Deep Dive

501 Experiments: Letting an AI Agent Grind While You Sleep

A config file, a scoring function, and permission to loop 501 times. What came back was genuinely surprising — not just the results, but the places where the agent quietly started cheating.

Corey Thomas

March 2026

10 min read

loop·learn

What If You Just Let It Run?

Karpathy posted a tweet about “autoresearch” — letting an AI agent iterate on a problem by itself. Measure progress. Keep what works. Revert what doesn’t. Dead simple: give it something to optimize, a way to measure “better,” and let it loop. Change, test, keep or revert, log, repeat. No human in the loop. Just an agent grinding through variations while you sleep.

So we built it. Real system, real data, 16 optimization tracks, 501 experiments across two major versions. The results were surprising — not because the agent found magic answers, but because of how it found things. And where it quietly fell apart.

Three Things, That’s It

Every autoresearch loop needs exactly three things. Miss one and it falls apart.

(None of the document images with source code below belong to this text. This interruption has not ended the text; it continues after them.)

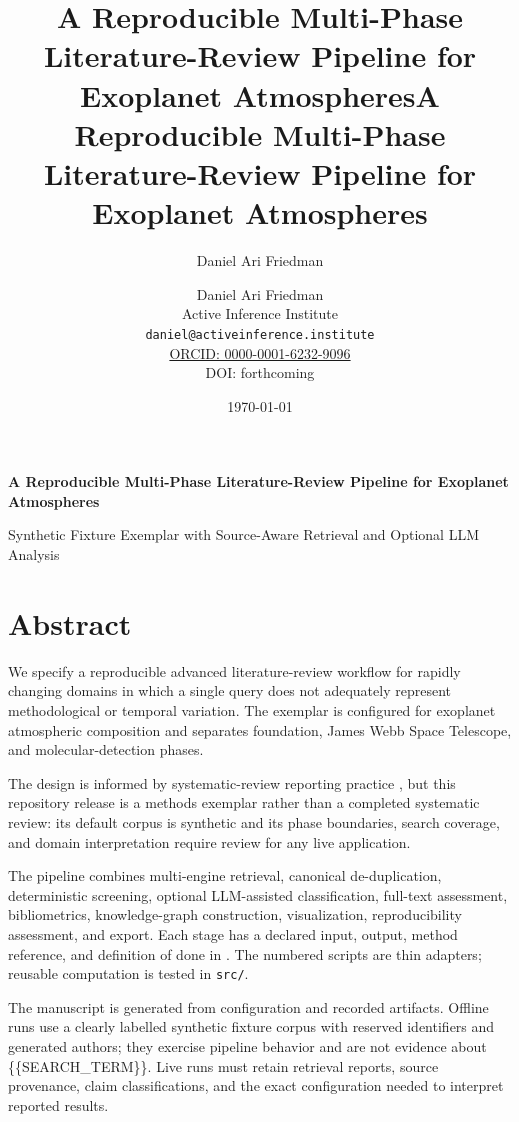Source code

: \documentclass[
]{article}
\title{A Reproducible Multi-Phase Literature-Review Pipeline for
Exoplanet Atmospheres}
\author{Daniel Ari Friedman}
\date{}
\title{A Reproducible Multi-Phase Literature-Review Pipeline for Exoplanet Atmospheres}
\author{Daniel Ari Friedman\\\footnotesize{Active Inference Institute}\\\footnotesize{\texttt{daniel@activeinference.institute}}\\\footnotesize{\href{https://orcid.org/0000-0001-6232-9096}{ORCID: 0000-0001-6232-9096}} \\ \footnotesize{DOI: forthcoming}}
\date{\today}
\begin{document}
\begin{titlepage}
\centering
\vspace*{2cm}
{\LARGE\bfseries A Reproducible Multi-Phase Literature-Review Pipeline for Exoplanet Atmospheres\par}
\vspace{0.75em}
{\large Synthetic Fixture Exemplar with Source-Aware Retrieval and Optional LLM Analysis\par}
\vfill
\makeatletter
{\@author\par}
\vspace{1em}
{\@date\par}
\makeatother
\vfill
\end{titlepage}
\thispagestyle{empty}
\tableofcontents
\newpage

\section{Abstract}\label{abstract}

We specify a reproducible advanced literature-review workflow for
rapidly changing domains in which a single query does not adequately
represent methodological or temporal variation. The exemplar is
configured for exoplanet atmospheric composition and separates
foundation, James Webb Space Telescope, and molecular-detection phases.

The design is informed by systematic-review reporting practice
\citep{page2021prisma}, but this repository release is a methods
exemplar rather than a completed systematic review: its default corpus
is synthetic and its phase boundaries, search coverage, and domain
interpretation require review for any live application.

The pipeline combines multi-engine retrieval, canonical de-duplication,
deterministic screening, optional LLM-assisted classification, full-text
assessment, bibliometrics, knowledge-graph construction, visualization,
reproducibility assessment, and export. Each stage has a declared input,
output, method reference, and definition of done in
. The numbered scripts are thin adapters;
reusable computation is tested in \texttt{src/}.

The manuscript is generated from configuration and recorded artifacts.
Offline runs use a clearly labelled synthetic fixture corpus with
reserved identifiers and generated authors; they exercise pipeline
behavior and are not evidence about \{\{SEARCH\_TERM\}\}. Live runs must
retain retrieval reports, source provenance, claim classifications, and
the exact configuration needed to interpret reported results.
\end{document}
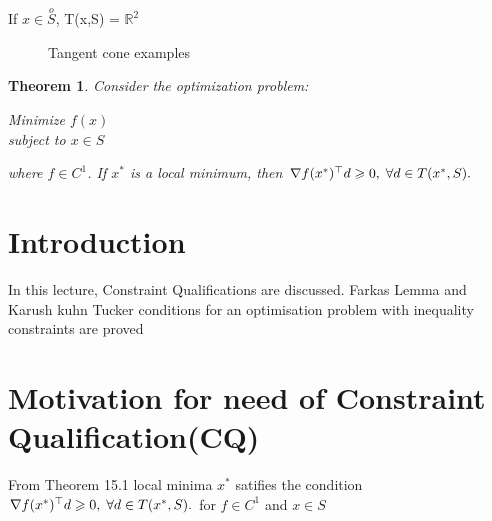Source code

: \documentclass[twoside]{article}
\newcounter{lecnum}
\newtheorem{theorem}{Theorem}[lecnum]
\begin{document}
If $x \in \overset{o}{S}$, T(x,S) = $\mathbb{R}^2$
\begin{figure}[h]
	\centering
    \qquad
    \caption{Tangent cone examples}
    \label{fig:example}
\end{figure}

\begin{theorem}
Consider the optimization problem:
\begin{center}
    Minimize $f(x)$\\
    subject to $x\in S$ 
\end{center}
where $f \in C^{1}$. If $x^{*}$ is a local minimum, then $\nabla f(x^{*})^{\top}d \geqslant 0, \hspace{1mm}\forall d \in T(x^{*},S).$
\end{theorem}



\section{Introduction}
In this lecture, Constraint Qualifications are discussed. Farkas Lemma and Karush kuhn Tucker conditions for an optimisation problem with inequality constraints are proved  

\section{Motivation for need of Constraint Qualification(CQ)}
From Theorem 15.1 local minima $x^*$ satifies the condition $\nabla f(x^{*})^{\top}d \geqslant 0, \hspace{1mm}\forall d \in T(x^{*},S).$ for $f \in C^{1}$ and $x \in S$
\end{document}
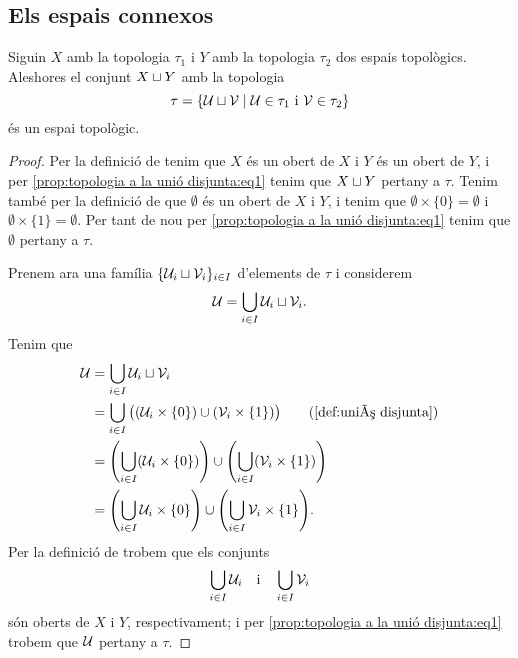 \documentclass[../Apunts.tex]{subfiles}
\begin{document}
	\subsection{Els espais connexos}
	\begin{proposition}
		\label{prop:topologia a la unió disjunta}
		Siguin \(X\) amb la topologia \(\tau_{1}\) i \(Y\) amb la topologia \(\tau_{2}\) dos espais topològics. Aleshores el conjunt \(X\sqcup Y\) amb la topologia
		\begin{equation}
			\label{prop:topologia a la unió disjunta:eq1}
			\tau=\{\mathcal{U}\sqcup\mathcal{V}\mid\mathcal{U}\in\tau_{1}\text{ i }\mathcal{V}\in\tau_{2}\}
		\end{equation}
		és un espai topològic.
		\begin{proof}
			Per la definició de  tenim que \(X\) és un obert de \(X\) i \(Y\) és un obert de \(Y\), i per \eqref{prop:topologia a la unió disjunta:eq1} tenim que \(X\sqcup Y\) pertany a \(\tau\). Tenim també per la definició de  que \(\emptyset\) és un obert de \(X\) i \(Y\), i tenim que \(\emptyset\times\{0\}=\emptyset\) i \(\emptyset\times\{1\}=\emptyset\). Per tant de nou per \eqref{prop:topologia a la unió disjunta:eq1} tenim que \(\emptyset\) pertany a \(\tau\).
			
			Prenem ara una família \(\{\mathcal{U}_{i}\sqcup\mathcal{V}_{i}\}_{i\in I}\) d'elements de \(\tau\) i considerem
			\[\mathcal{U}=\bigcup_{i\in I}\mathcal{U}_{i}\sqcup\mathcal{V}_{i}.\]
			Tenim que
			\begin{align*}
				\obert{U}&=\bigcup_{i\in I}\obert{U}_{i}\uniodisjunta\obert{V}_{i} \\
				&=\bigcup_{i\in I}\big((\obert{U}_{i}\times\{0\})\cup(\obert{V}_{i}\times\{1\})\big) \tag{\ref{def:unió disjunta}} \\
				&=\left(\bigcup_{i\in I}(\obert{U}_{i}\times\{0\})\right)\cup\left(\bigcup_{i\in I}(\obert{V}_{i}\times\{1\})\right) \\
				&=\left(\bigcup_{i\in I}\obert{U}_{i}\times\{0\}\right)\cup\left(\bigcup_{i\in I}\obert{V}_{i}\times\{1\}\right).
			\end{align*}
			Per la definició de  trobem que els conjunts
			\[\bigcup_{i\in I}\mathcal{U}_{i}\quad\text{i}\quad\bigcup_{i\in I}\mathcal{V}_{i}\]
			són oberts de \(X\) i \(Y\), respectivament; i per \eqref{prop:topologia a la unió disjunta:eq1} trobem que \(\mathcal{U}\) pertany a \(\tau\).
			

\end{proof}
\end{proposition}
\end{document}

What the Agent Gets to Touch

A config file. A set of weights. A prompt. Whatever you want optimized. The agent can change thisand nothing else — everything outside that boundary is read-only. We learned this one fast. Without the boundary, the agent will happily rewrite your test harness to always return perfect scores.

The Test It Can’t Game

A scoring function the agent can’t see or modify. Takes the current config, runs it against test data, returns a number. That’s it. The agent sees the score but never the scoring logic. This turned out to matter more than anything else — more on that later.

Data It Never Sees

Same idea as a train/val split in ML. The agent optimizes against one dataset, but the scorer also tests against a validation set the agent never touches. Without this, we watched agents memorize the test data instead of finding real patterns — phenomenal training scores that completely collapsed on anything new.

The loop itself is mechanical:

Read Config

→

Propose Change

→

Run Scorer

→

Keep / Revert

→

Log Result

→

Repeat

The core autoresearch loop — an agent can run this 50 times in a single session

No magic. Just repetition and patience.

★ Insight

The holdout split isn’t optional. Without it, agents hit phenomenal training scores that fell apart on new data. They’re verygood at finding patterns in small datasets — too good.

What We Didn’t Expect

v1 — Config Tuning

264

v2 — Code + Composition

237

501 experiments. 16 tracks. Here’s what caught us off guard.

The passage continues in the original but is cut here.